Single n-back; passive control group; no transfer in young or old training group to Raven’s Standard Progressive Matrices (Raven’s SPM) and the Figural Relations subtest of a German intelligence test (Leistungspruefsystem, LPS, Horn, 1983) (increased but sample size is too small to reach statistical-significance in the young group); RPM speeded (7.5 minutes). See pg19 for graphs of the IQ test performance.

## Meta-analysis

I construct a meta-analysis of the >20 studies which measure IQ after an n-back intervention, confirming that there is a gain of medium effect-size. I also investigate several n-back claims, criticisms, and indicators of bias:

What to make of these studies? When one has multiple quantitative studies going in both directions, one resorts to a meta-analysis: we want to pool the studies with their various sample sizes and effect sizes and get some overall answer - do a bunch of small positive studies outweigh a few big negative ones? Or vice versa? Or any mix thereof? Unfortunately, no one has done one for n-back & IQ already; the existing study, Is Working Memory Training Effective? A Meta-Analytic Review, covers working memory in general:

However, a recent meta-analysis by Melby-Lervåg and Hulme (in press) indicates that even when considering published studies, few appropriately-powered empirical studies have found evidence for transfer from various WM training programs to fluid intelligence. Melby-Lervåg and Hulme reported that WM training showed evidence of transfer to verbal and spatial WM tasks (d = .79 and .52, respectively). When examining the effect of WM training on transfer to nonverbal abilities tests in 22 comparisons across 20 studies, they found an effect of d = .19. Critically, a moderator analysis showed that there was no effect (d = .00) in the 10 comparisons that used a treated control group, and there was a medium effect (d = .38) in the 12 comparisons that used an untreated control group.
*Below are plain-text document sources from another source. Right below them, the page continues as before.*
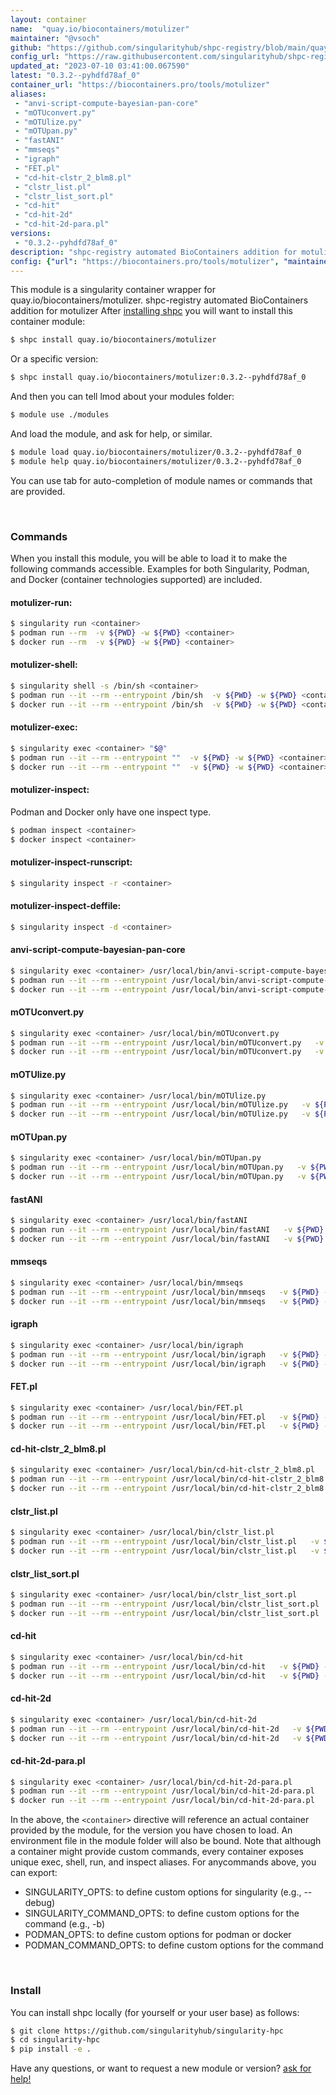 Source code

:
 ```yaml
---
layout: container
name:  "quay.io/biocontainers/motulizer"
maintainer: "@vsoch"
github: "https://github.com/singularityhub/shpc-registry/blob/main/quay.io/biocontainers/motulizer/container.yaml"
config_url: "https://raw.githubusercontent.com/singularityhub/shpc-registry/main/quay.io/biocontainers/motulizer/container.yaml"
updated_at: "2023-07-10 03:41:00.067590"
latest: "0.3.2--pyhdfd78af_0"
container_url: "https://biocontainers.pro/tools/motulizer"
aliases:
 - "anvi-script-compute-bayesian-pan-core"
 - "mOTUconvert.py"
 - "mOTUlize.py"
 - "mOTUpan.py"
 - "fastANI"
 - "mmseqs"
 - "igraph"
 - "FET.pl"
 - "cd-hit-clstr_2_blm8.pl"
 - "clstr_list.pl"
 - "clstr_list_sort.pl"
 - "cd-hit"
 - "cd-hit-2d"
 - "cd-hit-2d-para.pl"
versions:
 - "0.3.2--pyhdfd78af_0"
description: "shpc-registry automated BioContainers addition for motulizer"
config: {"url": "https://biocontainers.pro/tools/motulizer", "maintainer": "@vsoch", "description": "shpc-registry automated BioContainers addition for motulizer", "latest": {"0.3.2--pyhdfd78af_0": "sha256:adc6736698efe2ab2ec1a65bde94d72d4afb25bcef2966795944d64856011ad2"}, "tags": {"0.3.2--pyhdfd78af_0": "sha256:adc6736698efe2ab2ec1a65bde94d72d4afb25bcef2966795944d64856011ad2"}, "docker": "quay.io/biocontainers/motulizer", "aliases": {"anvi-script-compute-bayesian-pan-core": "/usr/local/bin/anvi-script-compute-bayesian-pan-core", "mOTUconvert.py": "/usr/local/bin/mOTUconvert.py", "mOTUlize.py": "/usr/local/bin/mOTUlize.py", "mOTUpan.py": "/usr/local/bin/mOTUpan.py", "fastANI": "/usr/local/bin/fastANI", "mmseqs": "/usr/local/bin/mmseqs", "igraph": "/usr/local/bin/igraph", "FET.pl": "/usr/local/bin/FET.pl", "cd-hit-clstr_2_blm8.pl": "/usr/local/bin/cd-hit-clstr_2_blm8.pl", "clstr_list.pl": "/usr/local/bin/clstr_list.pl", "clstr_list_sort.pl": "/usr/local/bin/clstr_list_sort.pl", "cd-hit": "/usr/local/bin/cd-hit", "cd-hit-2d": "/usr/local/bin/cd-hit-2d", "cd-hit-2d-para.pl": "/usr/local/bin/cd-hit-2d-para.pl"}}
---
```


This module is a singularity container wrapper for quay.io/biocontainers/motulizer.
shpc-registry automated BioContainers addition for motulizer
After [installing shpc](#install) you will want to install this container module:


```bash
$ shpc install quay.io/biocontainers/motulizer
```

Or a specific version:

```bash
$ shpc install quay.io/biocontainers/motulizer:0.3.2--pyhdfd78af_0
```

And then you can tell lmod about your modules folder:

```bash
$ module use ./modules
```

And load the module, and ask for help, or similar.

```bash
$ module load quay.io/biocontainers/motulizer/0.3.2--pyhdfd78af_0
$ module help quay.io/biocontainers/motulizer/0.3.2--pyhdfd78af_0
```

You can use tab for auto-completion of module names or commands that are provided.

<br>

### Commands

When you install this module, you will be able to load it to make the following commands accessible.
Examples for both Singularity, Podman, and Docker (container technologies supported) are included.

#### motulizer-run:

```bash
$ singularity run <container>
$ podman run --rm  -v ${PWD} -w ${PWD} <container>
$ docker run --rm  -v ${PWD} -w ${PWD} <container>
```

#### motulizer-shell:

```bash
$ singularity shell -s /bin/sh <container>
$ podman run --it --rm --entrypoint /bin/sh  -v ${PWD} -w ${PWD} <container>
$ docker run --it --rm --entrypoint /bin/sh  -v ${PWD} -w ${PWD} <container>
```

#### motulizer-exec:

```bash
$ singularity exec <container> "$@"
$ podman run --it --rm --entrypoint ""  -v ${PWD} -w ${PWD} <container> "$@"
$ docker run --it --rm --entrypoint ""  -v ${PWD} -w ${PWD} <container> "$@"
```

#### motulizer-inspect:

Podman and Docker only have one inspect type.

```bash
$ podman inspect <container>
$ docker inspect <container>
```

#### motulizer-inspect-runscript:

```bash
$ singularity inspect -r <container>
```

#### motulizer-inspect-deffile:

```bash
$ singularity inspect -d <container>
```


#### anvi-script-compute-bayesian-pan-core

```bash
$ singularity exec <container> /usr/local/bin/anvi-script-compute-bayesian-pan-core
$ podman run --it --rm --entrypoint /usr/local/bin/anvi-script-compute-bayesian-pan-core   -v ${PWD} -w ${PWD} <container> -c " $@"
$ docker run --it --rm --entrypoint /usr/local/bin/anvi-script-compute-bayesian-pan-core   -v ${PWD} -w ${PWD} <container> -c " $@"
```


#### mOTUconvert.py

```bash
$ singularity exec <container> /usr/local/bin/mOTUconvert.py
$ podman run --it --rm --entrypoint /usr/local/bin/mOTUconvert.py   -v ${PWD} -w ${PWD} <container> -c " $@"
$ docker run --it --rm --entrypoint /usr/local/bin/mOTUconvert.py   -v ${PWD} -w ${PWD} <container> -c " $@"
```


#### mOTUlize.py

```bash
$ singularity exec <container> /usr/local/bin/mOTUlize.py
$ podman run --it --rm --entrypoint /usr/local/bin/mOTUlize.py   -v ${PWD} -w ${PWD} <container> -c " $@"
$ docker run --it --rm --entrypoint /usr/local/bin/mOTUlize.py   -v ${PWD} -w ${PWD} <container> -c " $@"
```


#### mOTUpan.py

```bash
$ singularity exec <container> /usr/local/bin/mOTUpan.py
$ podman run --it --rm --entrypoint /usr/local/bin/mOTUpan.py   -v ${PWD} -w ${PWD} <container> -c " $@"
$ docker run --it --rm --entrypoint /usr/local/bin/mOTUpan.py   -v ${PWD} -w ${PWD} <container> -c " $@"
```


#### fastANI

```bash
$ singularity exec <container> /usr/local/bin/fastANI
$ podman run --it --rm --entrypoint /usr/local/bin/fastANI   -v ${PWD} -w ${PWD} <container> -c " $@"
$ docker run --it --rm --entrypoint /usr/local/bin/fastANI   -v ${PWD} -w ${PWD} <container> -c " $@"
```


#### mmseqs

```bash
$ singularity exec <container> /usr/local/bin/mmseqs
$ podman run --it --rm --entrypoint /usr/local/bin/mmseqs   -v ${PWD} -w ${PWD} <container> -c " $@"
$ docker run --it --rm --entrypoint /usr/local/bin/mmseqs   -v ${PWD} -w ${PWD} <container> -c " $@"
```


#### igraph

```bash
$ singularity exec <container> /usr/local/bin/igraph
$ podman run --it --rm --entrypoint /usr/local/bin/igraph   -v ${PWD} -w ${PWD} <container> -c " $@"
$ docker run --it --rm --entrypoint /usr/local/bin/igraph   -v ${PWD} -w ${PWD} <container> -c " $@"
```


#### FET.pl

```bash
$ singularity exec <container> /usr/local/bin/FET.pl
$ podman run --it --rm --entrypoint /usr/local/bin/FET.pl   -v ${PWD} -w ${PWD} <container> -c " $@"
$ docker run --it --rm --entrypoint /usr/local/bin/FET.pl   -v ${PWD} -w ${PWD} <container> -c " $@"
```


#### cd-hit-clstr_2_blm8.pl

```bash
$ singularity exec <container> /usr/local/bin/cd-hit-clstr_2_blm8.pl
$ podman run --it --rm --entrypoint /usr/local/bin/cd-hit-clstr_2_blm8.pl   -v ${PWD} -w ${PWD} <container> -c " $@"
$ docker run --it --rm --entrypoint /usr/local/bin/cd-hit-clstr_2_blm8.pl   -v ${PWD} -w ${PWD} <container> -c " $@"
```


#### clstr_list.pl

```bash
$ singularity exec <container> /usr/local/bin/clstr_list.pl
$ podman run --it --rm --entrypoint /usr/local/bin/clstr_list.pl   -v ${PWD} -w ${PWD} <container> -c " $@"
$ docker run --it --rm --entrypoint /usr/local/bin/clstr_list.pl   -v ${PWD} -w ${PWD} <container> -c " $@"
```


#### clstr_list_sort.pl

```bash
$ singularity exec <container> /usr/local/bin/clstr_list_sort.pl
$ podman run --it --rm --entrypoint /usr/local/bin/clstr_list_sort.pl   -v ${PWD} -w ${PWD} <container> -c " $@"
$ docker run --it --rm --entrypoint /usr/local/bin/clstr_list_sort.pl   -v ${PWD} -w ${PWD} <container> -c " $@"
```


#### cd-hit

```bash
$ singularity exec <container> /usr/local/bin/cd-hit
$ podman run --it --rm --entrypoint /usr/local/bin/cd-hit   -v ${PWD} -w ${PWD} <container> -c " $@"
$ docker run --it --rm --entrypoint /usr/local/bin/cd-hit   -v ${PWD} -w ${PWD} <container> -c " $@"
```


#### cd-hit-2d

```bash
$ singularity exec <container> /usr/local/bin/cd-hit-2d
$ podman run --it --rm --entrypoint /usr/local/bin/cd-hit-2d   -v ${PWD} -w ${PWD} <container> -c " $@"
$ docker run --it --rm --entrypoint /usr/local/bin/cd-hit-2d   -v ${PWD} -w ${PWD} <container> -c " $@"
```


#### cd-hit-2d-para.pl

```bash
$ singularity exec <container> /usr/local/bin/cd-hit-2d-para.pl
$ podman run --it --rm --entrypoint /usr/local/bin/cd-hit-2d-para.pl   -v ${PWD} -w ${PWD} <container> -c " $@"
$ docker run --it --rm --entrypoint /usr/local/bin/cd-hit-2d-para.pl   -v ${PWD} -w ${PWD} <container> -c " $@"
```



In the above, the `<container>` directive will reference an actual container provided
by the module, for the version you have chosen to load. An environment file in the
module folder will also be bound. Note that although a container
might provide custom commands, every container exposes unique exec, shell, run, and
inspect aliases. For anycommands above, you can export:

 - SINGULARITY_OPTS: to define custom options for singularity (e.g., --debug)
 - SINGULARITY_COMMAND_OPTS: to define custom options for the command (e.g., -b)
 - PODMAN_OPTS: to define custom options for podman or docker
 - PODMAN_COMMAND_OPTS: to define custom options for the command

<br>

### Install

You can install shpc locally (for yourself or your user base) as follows:

```bash
$ git clone https://github.com/singularityhub/singularity-hpc
$ cd singularity-hpc
$ pip install -e .
```

Have any questions, or want to request a new module or version? [ask for help!](https://github.com/singularityhub/singularity-hpc/issues)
I’m not as interested in WM transfer from n-back - as the Melby-Lervåg & Hulme 2012 meta-analysis confirms, it surely does - but in the transfer with many more ramifications, transfer to IQ as measured by a matrix test. So I decided to do a meta-analysis of my own. The hard part of a meta-analysis is doing a thorough literature search, but the above 2 sections of material listing conflicting studies on n-back represent a de facto literature search. (I started the DNB FAQ in 2009 after following discussions closely, and have carefully kept it up to date with the results of discussions on the DNB ML, along with alerts from Google Alerts, Google Scholar, and Pubmed alerts.) The corresponding authors of all the candidate studies and Chandra Basak have been contacted with the initial list of candidate studies and asked for additional suggestions.
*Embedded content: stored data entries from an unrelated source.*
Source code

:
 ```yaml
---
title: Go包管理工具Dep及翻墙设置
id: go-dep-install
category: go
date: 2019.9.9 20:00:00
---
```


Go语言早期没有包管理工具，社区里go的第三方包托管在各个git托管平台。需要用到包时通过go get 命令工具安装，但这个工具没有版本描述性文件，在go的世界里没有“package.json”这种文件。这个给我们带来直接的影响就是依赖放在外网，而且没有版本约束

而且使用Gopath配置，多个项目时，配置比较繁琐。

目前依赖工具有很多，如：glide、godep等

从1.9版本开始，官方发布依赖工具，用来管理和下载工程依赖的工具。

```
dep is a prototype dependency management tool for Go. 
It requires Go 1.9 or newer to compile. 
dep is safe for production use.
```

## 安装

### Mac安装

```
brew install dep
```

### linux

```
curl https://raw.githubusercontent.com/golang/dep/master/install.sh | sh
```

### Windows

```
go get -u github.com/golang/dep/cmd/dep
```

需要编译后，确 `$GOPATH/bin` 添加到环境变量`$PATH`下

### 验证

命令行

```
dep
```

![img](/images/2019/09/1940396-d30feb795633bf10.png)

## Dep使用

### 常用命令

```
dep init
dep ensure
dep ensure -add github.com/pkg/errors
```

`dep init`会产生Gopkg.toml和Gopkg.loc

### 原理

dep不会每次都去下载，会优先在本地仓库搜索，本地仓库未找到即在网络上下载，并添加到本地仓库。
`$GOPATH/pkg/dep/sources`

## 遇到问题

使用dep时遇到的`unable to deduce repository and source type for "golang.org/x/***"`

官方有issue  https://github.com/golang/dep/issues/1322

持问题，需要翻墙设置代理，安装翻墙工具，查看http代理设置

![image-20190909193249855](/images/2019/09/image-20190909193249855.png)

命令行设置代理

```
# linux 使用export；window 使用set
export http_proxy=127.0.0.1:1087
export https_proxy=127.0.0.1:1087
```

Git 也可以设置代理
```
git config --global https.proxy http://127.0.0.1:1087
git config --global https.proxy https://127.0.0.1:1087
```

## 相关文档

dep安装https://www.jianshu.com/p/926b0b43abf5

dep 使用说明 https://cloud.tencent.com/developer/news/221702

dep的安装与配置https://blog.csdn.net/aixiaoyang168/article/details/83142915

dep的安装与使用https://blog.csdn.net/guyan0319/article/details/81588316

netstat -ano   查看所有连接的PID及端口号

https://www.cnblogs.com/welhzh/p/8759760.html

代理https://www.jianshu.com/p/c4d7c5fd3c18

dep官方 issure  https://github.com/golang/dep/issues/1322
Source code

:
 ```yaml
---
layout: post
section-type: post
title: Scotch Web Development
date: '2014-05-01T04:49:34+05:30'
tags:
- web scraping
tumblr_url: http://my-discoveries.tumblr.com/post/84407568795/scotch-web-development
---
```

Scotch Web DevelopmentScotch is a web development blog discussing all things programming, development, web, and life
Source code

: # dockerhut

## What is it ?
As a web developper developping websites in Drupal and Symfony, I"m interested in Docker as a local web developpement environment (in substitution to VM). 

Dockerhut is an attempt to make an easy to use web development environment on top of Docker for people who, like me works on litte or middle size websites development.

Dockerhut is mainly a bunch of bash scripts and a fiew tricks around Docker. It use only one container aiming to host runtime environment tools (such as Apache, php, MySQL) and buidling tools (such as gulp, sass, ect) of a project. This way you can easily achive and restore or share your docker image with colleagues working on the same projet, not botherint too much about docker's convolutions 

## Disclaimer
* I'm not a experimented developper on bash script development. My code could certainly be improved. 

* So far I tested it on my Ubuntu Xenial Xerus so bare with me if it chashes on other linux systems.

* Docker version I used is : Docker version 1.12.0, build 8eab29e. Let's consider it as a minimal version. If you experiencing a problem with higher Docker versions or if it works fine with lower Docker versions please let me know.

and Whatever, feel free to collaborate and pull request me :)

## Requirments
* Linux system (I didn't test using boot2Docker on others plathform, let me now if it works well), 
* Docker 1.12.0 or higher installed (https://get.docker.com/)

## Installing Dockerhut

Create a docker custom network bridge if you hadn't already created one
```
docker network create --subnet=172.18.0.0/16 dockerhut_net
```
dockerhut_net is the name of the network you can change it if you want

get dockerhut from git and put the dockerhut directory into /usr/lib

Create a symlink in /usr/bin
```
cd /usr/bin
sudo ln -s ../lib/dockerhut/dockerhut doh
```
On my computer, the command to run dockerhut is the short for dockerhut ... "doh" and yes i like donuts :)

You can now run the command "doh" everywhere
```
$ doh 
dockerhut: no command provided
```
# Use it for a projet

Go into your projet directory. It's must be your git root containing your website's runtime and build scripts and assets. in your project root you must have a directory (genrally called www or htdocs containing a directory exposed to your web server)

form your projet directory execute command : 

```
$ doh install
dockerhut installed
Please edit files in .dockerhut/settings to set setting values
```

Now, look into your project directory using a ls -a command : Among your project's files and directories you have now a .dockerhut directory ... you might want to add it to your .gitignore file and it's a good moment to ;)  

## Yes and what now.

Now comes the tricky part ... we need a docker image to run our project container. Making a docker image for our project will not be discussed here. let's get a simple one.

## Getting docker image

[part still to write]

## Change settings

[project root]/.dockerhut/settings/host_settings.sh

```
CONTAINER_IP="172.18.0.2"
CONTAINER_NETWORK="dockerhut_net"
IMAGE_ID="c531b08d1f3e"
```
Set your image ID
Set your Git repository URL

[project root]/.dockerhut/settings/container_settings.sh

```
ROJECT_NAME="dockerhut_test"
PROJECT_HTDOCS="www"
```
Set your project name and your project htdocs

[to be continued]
For background on conducting meta-analyses, I am using chapter 9 of part 2 of the Cochrane Collaboration’s Cochrane Handbook for Systematic Reviews of Interventions. For the actual statistical analysis, I am using the metafor package for the R language.

### Data

The candidate studies:

Going through them, I must note:

• Jaeggi 2008 means & standard deviations estimated from graphs since I couldn’t figure out how to extract them from the figures reported in the text; Jonathan Toomim counted pixels and gave a better value than I guesstimated, and I used his approach in estimating values for each training group. IQ test time is based on the description in Redick et al 2012:

In addition, the 19-session groups were 20 min to complete BOMAT, whereas the 12- and 17-session groups received only 10 min (S. M. Jaeggi, personal communication, May 25, 2011). As shown in Figure 2, the use of the short time limit in the 12- and 17-session studies produced substantially lower scores than the 19-session study.
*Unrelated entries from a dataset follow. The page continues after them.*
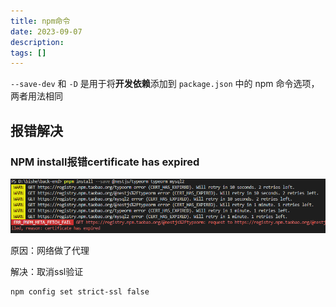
 ```yaml
---
title: npm命令
date: 2023-09-07
description: 
tags: []
---
```


`--save-dev` 和 `-D` 是用于将**开发依赖**添加到 `package.json` 中的 npm 命令选项，两者用法相同

## 报错解决

### NPM install报错certificate has expired

![image-20240122170913851](img/npm命令.assets/image-20240122170913851.png)

原因：网络做了代理

解决：取消ssl验证

```
npm config set strict-ssl false
``` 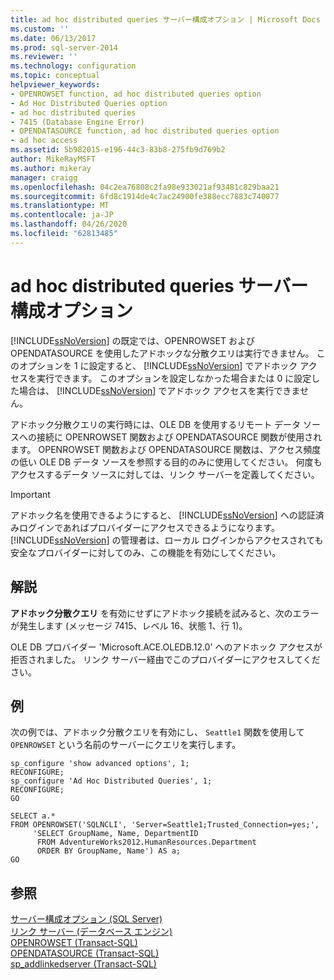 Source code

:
 ```yaml
---
title: ad hoc distributed queries サーバー構成オプション | Microsoft Docs
ms.custom: ''
ms.date: 06/13/2017
ms.prod: sql-server-2014
ms.reviewer: ''
ms.technology: configuration
ms.topic: conceptual
helpviewer_keywords:
- OPENROWSET function, ad hoc distributed queries option
- Ad Hoc Distributed Queries option
- ad hoc distributed queries
- 7415 (Database Engine Error)
- OPENDATASOURCE function, ad hoc distributed queries option
- ad hoc access
ms.assetid: 5b982015-e196-44c3-83b8-275fb9d769b2
author: MikeRayMSFT
ms.author: mikeray
manager: craigg
ms.openlocfilehash: 04c2ea76808c2fa98e933021af93481c829baa21
ms.sourcegitcommit: 6fd8c1914de4c7ac24900fe388ecc7883c740077
ms.translationtype: MT
ms.contentlocale: ja-JP
ms.lasthandoff: 04/26/2020
ms.locfileid: "62813485"
---
```

# <a name="ad-hoc-distributed-queries-server-configuration-option"></a>ad hoc distributed queries サーバー構成オプション
  [!INCLUDE[ssNoVersion](../../includes/ssnoversion-md.md)] の既定では、OPENROWSET および OPENDATASOURCE を使用したアドホックな分散クエリは実行できません。 このオプションを 1 に設定すると、 [!INCLUDE[ssNoVersion](../../includes/ssnoversion-md.md)] でアドホック アクセスを実行できます。 このオプションを設定しなかった場合または 0 に設定した場合は、 [!INCLUDE[ssNoVersion](../../includes/ssnoversion-md.md)] でアドホック アクセスを実行できません。  
  
 アドホック分散クエリの実行時には、OLE DB を使用するリモート データ ソースへの接続に OPENROWSET 関数および OPENDATASOURCE 関数が使用されます。 OPENROWSET 関数および OPENDATASOURCE 関数は、アクセス頻度の低い OLE DB データ ソースを参照する目的のみに使用してください。 何度もアクセスするデータ ソースに対しては、リンク サーバーを定義してください。  
  
> [!IMPORTANT]  
>  アドホック名を使用できるようにすると、 [!INCLUDE[ssNoVersion](../../includes/ssnoversion-md.md)] への認証済みログインであればプロバイダーにアクセスできるようになります。 [!INCLUDE[ssNoVersion](../../includes/ssnoversion-md.md)] の管理者は、ローカル ログインからアクセスされても安全なプロバイダーに対してのみ、この機能を有効にしてください。  
  
## <a name="remarks"></a>解説  
 **アドホック分散クエリ** を有効にせずにアドホック接続を試みると、次のエラーが発生します (メッセージ 7415、レベル 16、状態 1、行 1)。  
  
 OLE DB プロバイダー 'Microsoft.ACE.OLEDB.12.0' へのアドホック アクセスが拒否されました。 リンク サーバー経由でこのプロバイダーにアクセスしてください。  
  
## <a name="examples"></a>例  
 次の例では、アドホック分散クエリを有効にし、 `Seattle1` 関数を使用して `OPENROWSET` という名前のサーバーにクエリを実行します。  
  
```  
sp_configure 'show advanced options', 1;  
RECONFIGURE;  
sp_configure 'Ad Hoc Distributed Queries', 1;  
RECONFIGURE;  
GO  
  
SELECT a.*  
FROM OPENROWSET('SQLNCLI', 'Server=Seattle1;Trusted_Connection=yes;',  
     'SELECT GroupName, Name, DepartmentID  
      FROM AdventureWorks2012.HumanResources.Department  
      ORDER BY GroupName, Name') AS a;  
GO  
```  
  
## <a name="see-also"></a>参照  
 [サーバー構成オプション &#40;SQL Server&#41;](server-configuration-options-sql-server.md)   
 [リンク サーバー &#40;データベース エンジン&#41;](../../relational-databases/linked-servers/linked-servers-database-engine.md)   
 [OPENROWSET &#40;Transact-SQL&#41;](/sql/t-sql/functions/openrowset-transact-sql)   
 [OPENDATASOURCE &#40;Transact-SQL&#41;](/sql/t-sql/functions/opendatasource-transact-sql)   
 [sp_addlinkedserver &#40;Transact-SQL&#41;](/sql/relational-databases/system-stored-procedures/sp-addlinkedserver-transact-sql)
• polar: control, 2nd scores: 23,27,19,15,12,35,36,34; experiment, 2nd scores: 30,35,33,33,32,30,35,33,35,33,34,30,33
• Jaeggi 2010: used BOMAT scores; should I somehow pool RAPM with BOMAT? Control group split.
• Jaeggi 2011: used SPM (a Raven’s); should I somehow pool the TONI?
• Schweizer 2011: used the adjusted final scores as suggested by the authors due to potential pre-existing differences in their control & experimental groups:

…This raises the possibility that the relative gains in Gf in the training versus control groups may be to some extent an artefact of baseline differences. However, the interactive effect of transfer as a function of group remained significant even after more closely matching the training and control groups for pre-training RPM scores (by removing the highest scoring controls) F(1, 30) = 3.66, P = 0.032, gp2 = 0.10. The adjusted means (standard deviations) for the control and training groups were now 27.20 (1.93), 26.63 (2.60) at pre-training (t(43) = 1.29, P.0.05) and 26.50 (4.50), 27.07 (2.16) at post-training, respectively.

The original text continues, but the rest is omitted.